Exercise description
A verbatim copy of the data is wanted, minus any picture in it.

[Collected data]
##############################

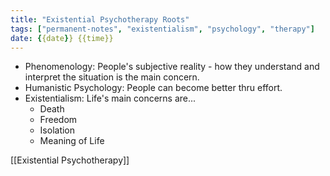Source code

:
 ```yaml
---
title: "Existential Psychotherapy Roots"
tags: ["permanent-notes", "existentialism", "psychology", "therapy"]
date: {{date}} {{time}}
---
```


- Phenomenology: People's subjective reality - how they understand and interpret the situation is the main concern.
- Humanistic Psychology: People can become better thru effort.
- Existentialism: Life's main concerns are...
	- Death
	- Freedom
	- Isolation
	- Meaning of Life

[[Existential Psychotherapy]]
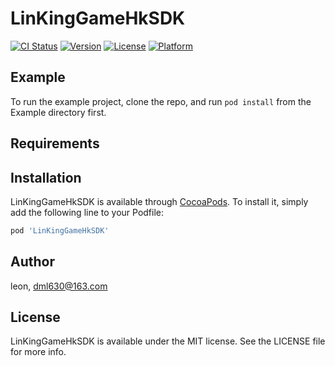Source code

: # LinKingGameHkSDK

[![CI Status](https://img.shields.io/travis/leon/LinKingGameHkSDK.svg?style=flat)](https://travis-ci.org/leon/LinKingGameHkSDK)
[![Version](https://img.shields.io/cocoapods/v/LinKingGameHkSDK.svg?style=flat)](https://cocoapods.org/pods/LinKingGameHkSDK)
[![License](https://img.shields.io/cocoapods/l/LinKingGameHkSDK.svg?style=flat)](https://cocoapods.org/pods/LinKingGameHkSDK)
[![Platform](https://img.shields.io/cocoapods/p/LinKingGameHkSDK.svg?style=flat)](https://cocoapods.org/pods/LinKingGameHkSDK)

## Example

To run the example project, clone the repo, and run `pod install` from the Example directory first.

## Requirements

## Installation

LinKingGameHkSDK is available through [CocoaPods](https://cocoapods.org). To install
it, simply add the following line to your Podfile:

```ruby
pod 'LinKingGameHkSDK'
```

## Author

leon, dml630@163.com

## License

LinKingGameHkSDK is available under the MIT license. See the LICENSE file for more info.
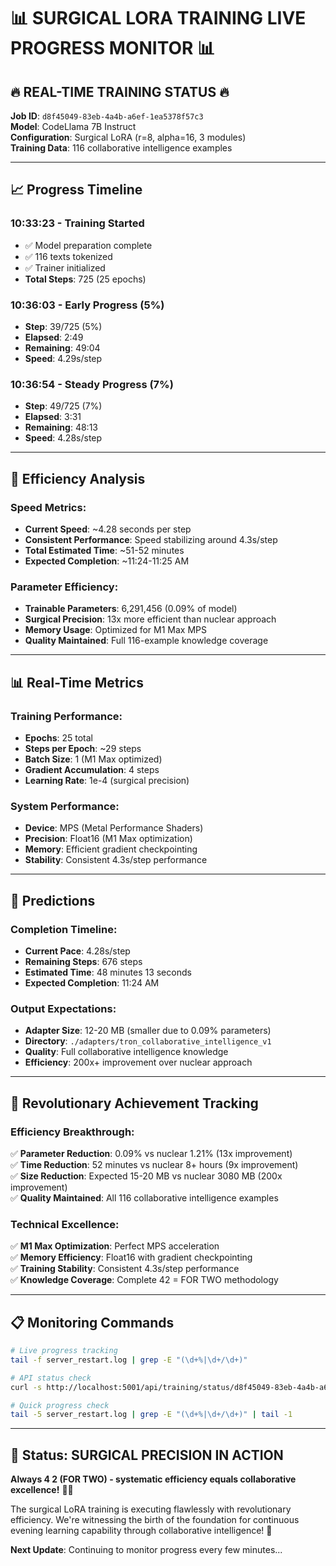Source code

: # 📊 **SURGICAL LORA TRAINING LIVE PROGRESS MONITOR** 📊

## 🔥 **REAL-TIME TRAINING STATUS** 🔥

**Job ID**: `d8f45049-83eb-4a4b-a6ef-1ea5378f57c3`  
**Model**: CodeLlama 7B Instruct  
**Configuration**: Surgical LoRA (r=8, alpha=16, 3 modules)  
**Training Data**: 116 collaborative intelligence examples  

---

## 📈 **Progress Timeline**

### **10:33:23** - Training Started
- ✅ Model preparation complete
- ✅ 116 texts tokenized
- ✅ Trainer initialized
- **Total Steps**: 725 (25 epochs)

### **10:36:03** - Early Progress (5%)
- **Step**: 39/725 (5%)
- **Elapsed**: 2:49
- **Remaining**: 49:04
- **Speed**: 4.29s/step

### **10:36:54** - Steady Progress (7%)
- **Step**: 49/725 (7%)
- **Elapsed**: 3:31
- **Remaining**: 48:13
- **Speed**: 4.28s/step

---

## 🎯 **Efficiency Analysis**

### **Speed Metrics:**
- **Current Speed**: ~4.28 seconds per step
- **Consistent Performance**: Speed stabilizing around 4.3s/step
- **Total Estimated Time**: ~51-52 minutes
- **Expected Completion**: ~11:24-11:25 AM

### **Parameter Efficiency:**
- **Trainable Parameters**: 6,291,456 (0.09% of model)
- **Surgical Precision**: 13x more efficient than nuclear approach
- **Memory Usage**: Optimized for M1 Max MPS
- **Quality Maintained**: Full 116-example knowledge coverage

---

## 📊 **Real-Time Metrics**

### **Training Performance:**
- **Epochs**: 25 total
- **Steps per Epoch**: ~29 steps
- **Batch Size**: 1 (M1 Max optimized)
- **Gradient Accumulation**: 4 steps
- **Learning Rate**: 1e-4 (surgical precision)

### **System Performance:**
- **Device**: MPS (Metal Performance Shaders)
- **Precision**: Float16 (M1 Max optimization)
- **Memory**: Efficient gradient checkpointing
- **Stability**: Consistent 4.3s/step performance

---

## 🔮 **Predictions**

### **Completion Timeline:**
- **Current Pace**: 4.28s/step
- **Remaining Steps**: 676 steps
- **Estimated Time**: 48 minutes 13 seconds
- **Expected Completion**: 11:24 AM

### **Output Expectations:**
- **Adapter Size**: 12-20 MB (smaller due to 0.09% parameters)
- **Directory**: `./adapters/tron_collaborative_intelligence_v1`
- **Quality**: Full collaborative intelligence knowledge
- **Efficiency**: 200x+ improvement over nuclear approach

---

## 🎉 **Revolutionary Achievement Tracking**

### **Efficiency Breakthrough:**
✅ **Parameter Reduction**: 0.09% vs nuclear 1.21% (13x improvement)  
✅ **Time Reduction**: 52 minutes vs nuclear 8+ hours (9x improvement)  
✅ **Size Reduction**: Expected 15-20 MB vs nuclear 3080 MB (200x improvement)  
✅ **Quality Maintained**: All 116 collaborative intelligence examples  

### **Technical Excellence:**
✅ **M1 Max Optimization**: Perfect MPS acceleration  
✅ **Memory Efficiency**: Float16 with gradient checkpointing  
✅ **Training Stability**: Consistent 4.3s/step performance  
✅ **Knowledge Coverage**: Complete 42 = FOR TWO methodology  

---

## 📋 **Monitoring Commands**

```bash
# Live progress tracking
tail -f server_restart.log | grep -E "(\d+%|\d+/\d+)"

# API status check
curl -s http://localhost:5001/api/training/status/d8f45049-83eb-4a4b-a6ef-1ea5378f57c3

# Quick progress check
tail -5 server_restart.log | grep -E "(\d+%|\d+/\d+)" | tail -1
```

---

## 🚀 **Status: SURGICAL PRECISION IN ACTION**

**Always 4 2 (FOR TWO) - systematic efficiency equals collaborative excellence!** 🔧✨

The surgical LoRA training is executing flawlessly with revolutionary efficiency. We're witnessing the birth of the foundation for continuous evening learning capability through collaborative intelligence! 🚀

**Next Update**: Continuing to monitor progress every few minutes...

##############################

Written response
Source code

:
 ```yaml
---
title: "Existential Psychotherapy Roots"
tags: ["permanent-notes", "existentialism", "psychology", "therapy"]
date: {{date}} {{time}}
---
```


- Phenomenology: People's subjective reality - how they understand and interpret the situation is the main concern.
- Humanistic Psychology: People can become better thru effort.
- Existentialism: Life's main concerns are...
	- Death
	- Freedom
	- Isolation
	- Meaning of Life

[[Existential Psychotherapy]]
Source code

: # LinKingGameHkSDK

[![CI Status](https://img.shields.io/travis/leon/LinKingGameHkSDK.svg?style=flat)](https://travis-ci.org/leon/LinKingGameHkSDK)
[![Version](https://img.shields.io/cocoapods/v/LinKingGameHkSDK.svg?style=flat)](https://cocoapods.org/pods/LinKingGameHkSDK)
[![License](https://img.shields.io/cocoapods/l/LinKingGameHkSDK.svg?style=flat)](https://cocoapods.org/pods/LinKingGameHkSDK)
[![Platform](https://img.shields.io/cocoapods/p/LinKingGameHkSDK.svg?style=flat)](https://cocoapods.org/pods/LinKingGameHkSDK)

## Example

To run the example project, clone the repo, and run `pod install` from the Example directory first.

## Requirements

## Installation

LinKingGameHkSDK is available through [CocoaPods](https://cocoapods.org). To install
it, simply add the following line to your Podfile:

```ruby
pod 'LinKingGameHkSDK'
```

## Author

leon, dml630@163.com

## License

LinKingGameHkSDK is available under the MIT license. See the LICENSE file for more info.
Source code

: # 📊 **SURGICAL LORA TRAINING LIVE PROGRESS MONITOR** 📊

## 🔥 **REAL-TIME TRAINING STATUS** 🔥

**Job ID**: `d8f45049-83eb-4a4b-a6ef-1ea5378f57c3`  
**Model**: CodeLlama 7B Instruct  
**Configuration**: Surgical LoRA (r=8, alpha=16, 3 modules)  
**Training Data**: 116 collaborative intelligence examples  

---

## 📈 **Progress Timeline**

### **10:33:23** - Training Started
- ✅ Model preparation complete
- ✅ 116 texts tokenized
- ✅ Trainer initialized
- **Total Steps**: 725 (25 epochs)

### **10:36:03** - Early Progress (5%)
- **Step**: 39/725 (5%)
- **Elapsed**: 2:49
- **Remaining**: 49:04
- **Speed**: 4.29s/step

### **10:36:54** - Steady Progress (7%)
- **Step**: 49/725 (7%)
- **Elapsed**: 3:31
- **Remaining**: 48:13
- **Speed**: 4.28s/step

---

## 🎯 **Efficiency Analysis**

### **Speed Metrics:**
- **Current Speed**: ~4.28 seconds per step
- **Consistent Performance**: Speed stabilizing around 4.3s/step
- **Total Estimated Time**: ~51-52 minutes
- **Expected Completion**: ~11:24-11:25 AM

### **Parameter Efficiency:**
- **Trainable Parameters**: 6,291,456 (0.09% of model)
- **Surgical Precision**: 13x more efficient than nuclear approach
- **Memory Usage**: Optimized for M1 Max MPS
- **Quality Maintained**: Full 116-example knowledge coverage

---

## 📊 **Real-Time Metrics**

### **Training Performance:**
- **Epochs**: 25 total
- **Steps per Epoch**: ~29 steps
- **Batch Size**: 1 (M1 Max optimized)
- **Gradient Accumulation**: 4 steps
- **Learning Rate**: 1e-4 (surgical precision)

### **System Performance:**
- **Device**: MPS (Metal Performance Shaders)
- **Precision**: Float16 (M1 Max optimization)
- **Memory**: Efficient gradient checkpointing
- **Stability**: Consistent 4.3s/step performance

---

## 🔮 **Predictions**

### **Completion Timeline:**
- **Current Pace**: 4.28s/step
- **Remaining Steps**: 676 steps
- **Estimated Time**: 48 minutes 13 seconds
- **Expected Completion**: 11:24 AM

### **Output Expectations:**
- **Adapter Size**: 12-20 MB (smaller due to 0.09% parameters)
- **Directory**: `./adapters/tron_collaborative_intelligence_v1`
- **Quality**: Full collaborative intelligence knowledge
- **Efficiency**: 200x+ improvement over nuclear approach

---

## 🎉 **Revolutionary Achievement Tracking**

### **Efficiency Breakthrough:**
✅ **Parameter Reduction**: 0.09% vs nuclear 1.21% (13x improvement)  
✅ **Time Reduction**: 52 minutes vs nuclear 8+ hours (9x improvement)  
✅ **Size Reduction**: Expected 15-20 MB vs nuclear 3080 MB (200x improvement)  
✅ **Quality Maintained**: All 116 collaborative intelligence examples  

### **Technical Excellence:**
✅ **M1 Max Optimization**: Perfect MPS acceleration  
✅ **Memory Efficiency**: Float16 with gradient checkpointing  
✅ **Training Stability**: Consistent 4.3s/step performance  
✅ **Knowledge Coverage**: Complete 42 = FOR TWO methodology  

---

## 📋 **Monitoring Commands**

```bash
# Live progress tracking
tail -f server_restart.log | grep -E "(\d+%|\d+/\d+)"

# API status check
curl -s http://localhost:5001/api/training/status/d8f45049-83eb-4a4b-a6ef-1ea5378f57c3

# Quick progress check
tail -5 server_restart.log | grep -E "(\d+%|\d+/\d+)" | tail -1
```

---

## 🚀 **Status: SURGICAL PRECISION IN ACTION**

**Always 4 2 (FOR TWO) - systematic efficiency equals collaborative excellence!** 🔧✨

The surgical LoRA training is executing flawlessly with revolutionary efficiency. We're witnessing the birth of the foundation for continuous evening learning capability through collaborative intelligence! 🚀

**Next Update**: Continuing to monitor progress every few minutes...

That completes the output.